::: GIVEN DATA

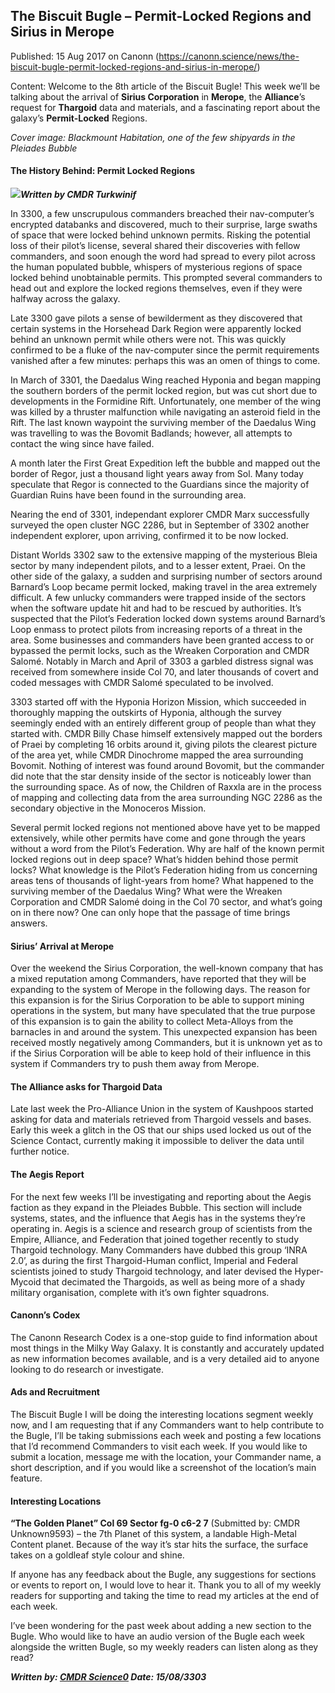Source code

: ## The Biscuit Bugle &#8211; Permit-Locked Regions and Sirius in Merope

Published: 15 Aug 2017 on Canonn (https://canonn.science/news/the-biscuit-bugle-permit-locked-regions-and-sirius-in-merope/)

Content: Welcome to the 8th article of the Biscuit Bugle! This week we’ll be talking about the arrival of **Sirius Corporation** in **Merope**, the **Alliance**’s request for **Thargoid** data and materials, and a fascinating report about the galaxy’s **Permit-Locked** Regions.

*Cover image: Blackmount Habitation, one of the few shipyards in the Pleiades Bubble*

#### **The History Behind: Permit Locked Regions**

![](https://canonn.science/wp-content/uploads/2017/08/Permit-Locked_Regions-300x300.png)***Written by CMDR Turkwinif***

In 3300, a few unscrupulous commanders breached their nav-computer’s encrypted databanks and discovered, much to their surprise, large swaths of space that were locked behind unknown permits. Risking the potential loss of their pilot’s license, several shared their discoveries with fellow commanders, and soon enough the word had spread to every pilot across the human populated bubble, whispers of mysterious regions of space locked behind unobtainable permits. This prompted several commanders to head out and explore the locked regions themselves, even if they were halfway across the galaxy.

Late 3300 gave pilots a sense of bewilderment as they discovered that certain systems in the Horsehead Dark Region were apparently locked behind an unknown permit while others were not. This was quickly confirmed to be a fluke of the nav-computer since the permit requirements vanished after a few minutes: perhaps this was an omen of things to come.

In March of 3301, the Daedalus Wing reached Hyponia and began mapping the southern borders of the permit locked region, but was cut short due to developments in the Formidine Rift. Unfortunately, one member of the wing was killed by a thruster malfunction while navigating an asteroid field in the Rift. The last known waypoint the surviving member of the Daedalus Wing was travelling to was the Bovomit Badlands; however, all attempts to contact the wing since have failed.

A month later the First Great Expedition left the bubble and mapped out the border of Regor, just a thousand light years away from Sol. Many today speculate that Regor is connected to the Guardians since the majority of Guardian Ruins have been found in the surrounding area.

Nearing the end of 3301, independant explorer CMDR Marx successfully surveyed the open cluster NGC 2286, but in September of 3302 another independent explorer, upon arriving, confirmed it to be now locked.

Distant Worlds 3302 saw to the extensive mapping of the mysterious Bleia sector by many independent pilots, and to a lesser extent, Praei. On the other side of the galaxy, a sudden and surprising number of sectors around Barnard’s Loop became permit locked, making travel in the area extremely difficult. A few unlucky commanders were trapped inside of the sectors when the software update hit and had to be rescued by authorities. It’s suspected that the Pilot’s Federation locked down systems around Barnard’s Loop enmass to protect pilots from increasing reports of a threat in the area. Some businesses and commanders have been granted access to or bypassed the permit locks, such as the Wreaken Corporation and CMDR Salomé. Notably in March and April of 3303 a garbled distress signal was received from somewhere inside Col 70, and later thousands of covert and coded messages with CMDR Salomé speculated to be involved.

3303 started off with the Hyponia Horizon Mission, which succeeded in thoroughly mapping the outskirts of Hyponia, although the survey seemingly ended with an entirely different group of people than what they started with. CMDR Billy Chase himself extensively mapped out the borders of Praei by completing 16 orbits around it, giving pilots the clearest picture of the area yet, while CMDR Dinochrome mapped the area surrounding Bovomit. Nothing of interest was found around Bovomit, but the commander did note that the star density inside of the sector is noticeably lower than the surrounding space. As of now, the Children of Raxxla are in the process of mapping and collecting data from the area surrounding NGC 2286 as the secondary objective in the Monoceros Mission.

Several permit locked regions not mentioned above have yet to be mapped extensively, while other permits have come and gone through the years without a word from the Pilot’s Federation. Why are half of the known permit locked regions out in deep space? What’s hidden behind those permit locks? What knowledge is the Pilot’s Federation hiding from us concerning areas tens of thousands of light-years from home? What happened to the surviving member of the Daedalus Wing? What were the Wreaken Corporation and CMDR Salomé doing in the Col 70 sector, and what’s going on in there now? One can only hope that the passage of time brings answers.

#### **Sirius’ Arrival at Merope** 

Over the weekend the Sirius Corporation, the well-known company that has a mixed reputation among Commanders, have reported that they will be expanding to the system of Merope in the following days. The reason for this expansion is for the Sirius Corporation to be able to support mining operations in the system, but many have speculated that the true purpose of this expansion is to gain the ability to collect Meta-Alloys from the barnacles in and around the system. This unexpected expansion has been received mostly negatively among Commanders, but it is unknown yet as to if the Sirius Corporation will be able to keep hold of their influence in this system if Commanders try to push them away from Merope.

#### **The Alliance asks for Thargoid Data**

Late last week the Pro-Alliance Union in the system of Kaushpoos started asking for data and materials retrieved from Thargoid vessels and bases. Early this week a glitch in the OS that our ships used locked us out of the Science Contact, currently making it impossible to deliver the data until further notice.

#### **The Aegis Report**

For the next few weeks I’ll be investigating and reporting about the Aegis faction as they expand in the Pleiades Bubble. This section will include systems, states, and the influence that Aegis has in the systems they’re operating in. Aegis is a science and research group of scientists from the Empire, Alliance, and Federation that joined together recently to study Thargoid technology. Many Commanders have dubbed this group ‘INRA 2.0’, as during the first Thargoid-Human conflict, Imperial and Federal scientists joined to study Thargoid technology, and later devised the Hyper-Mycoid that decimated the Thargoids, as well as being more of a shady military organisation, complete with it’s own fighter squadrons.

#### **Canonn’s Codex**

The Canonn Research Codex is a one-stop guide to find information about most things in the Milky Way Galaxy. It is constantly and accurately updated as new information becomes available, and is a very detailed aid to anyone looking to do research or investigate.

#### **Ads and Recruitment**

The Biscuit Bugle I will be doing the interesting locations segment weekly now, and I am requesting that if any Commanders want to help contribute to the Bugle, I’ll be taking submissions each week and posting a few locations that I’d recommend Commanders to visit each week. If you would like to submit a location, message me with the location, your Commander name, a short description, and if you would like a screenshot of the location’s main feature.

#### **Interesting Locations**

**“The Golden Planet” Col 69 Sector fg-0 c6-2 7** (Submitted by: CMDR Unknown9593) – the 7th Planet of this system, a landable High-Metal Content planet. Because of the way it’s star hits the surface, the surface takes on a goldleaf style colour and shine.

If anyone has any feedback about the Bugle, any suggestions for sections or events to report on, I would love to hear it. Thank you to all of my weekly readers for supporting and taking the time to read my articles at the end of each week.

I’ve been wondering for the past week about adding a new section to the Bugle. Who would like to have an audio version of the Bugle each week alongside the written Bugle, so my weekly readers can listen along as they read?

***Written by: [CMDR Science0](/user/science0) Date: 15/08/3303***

::::::
::: GIVEN DATA

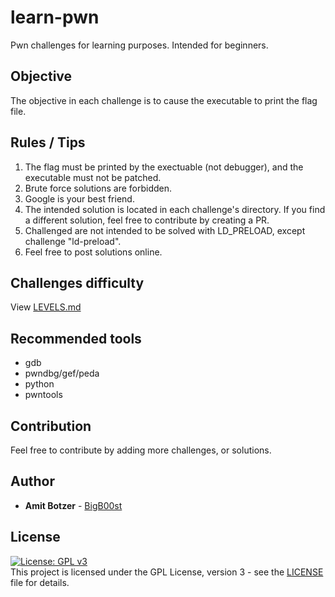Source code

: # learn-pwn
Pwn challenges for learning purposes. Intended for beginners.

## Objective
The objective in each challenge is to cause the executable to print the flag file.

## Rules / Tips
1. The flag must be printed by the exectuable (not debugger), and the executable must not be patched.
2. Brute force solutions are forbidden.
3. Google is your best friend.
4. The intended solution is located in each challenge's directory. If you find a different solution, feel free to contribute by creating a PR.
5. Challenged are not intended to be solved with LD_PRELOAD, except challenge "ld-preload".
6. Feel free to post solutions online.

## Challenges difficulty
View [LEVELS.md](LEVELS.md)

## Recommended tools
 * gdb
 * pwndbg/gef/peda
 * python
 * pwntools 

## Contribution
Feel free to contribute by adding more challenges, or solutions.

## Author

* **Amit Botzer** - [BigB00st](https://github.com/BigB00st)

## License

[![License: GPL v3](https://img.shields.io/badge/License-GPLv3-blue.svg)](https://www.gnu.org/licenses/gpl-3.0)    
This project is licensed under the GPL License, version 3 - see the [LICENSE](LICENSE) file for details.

::::::

# WORK TO COMPLETE
Each line of the data that holds the word "away" should be copied.

# EXERCISE RESULT
A month later the First Great Expedition left the bubble and mapped out the border of Regor, just a thousand light years away from Sol. Many today speculate that Regor is connected to the Guardians since the majority of Guardian Ruins have been found in the surrounding area.
Over the weekend the Sirius Corporation, the well-known company that has a mixed reputation among Commanders, have reported that they will be expanding to the system of Merope in the following days. The reason for this expansion is for the Sirius Corporation to be able to support mining operations in the system, but many have speculated that the true purpose of this expansion is to gain the ability to collect Meta-Alloys from the barnacles in and around the system. This unexpected expansion has been received mostly negatively among Commanders, but it is unknown yet as to if the Sirius Corporation will be able to keep hold of their influence in this system if Commanders try to push them away from Merope.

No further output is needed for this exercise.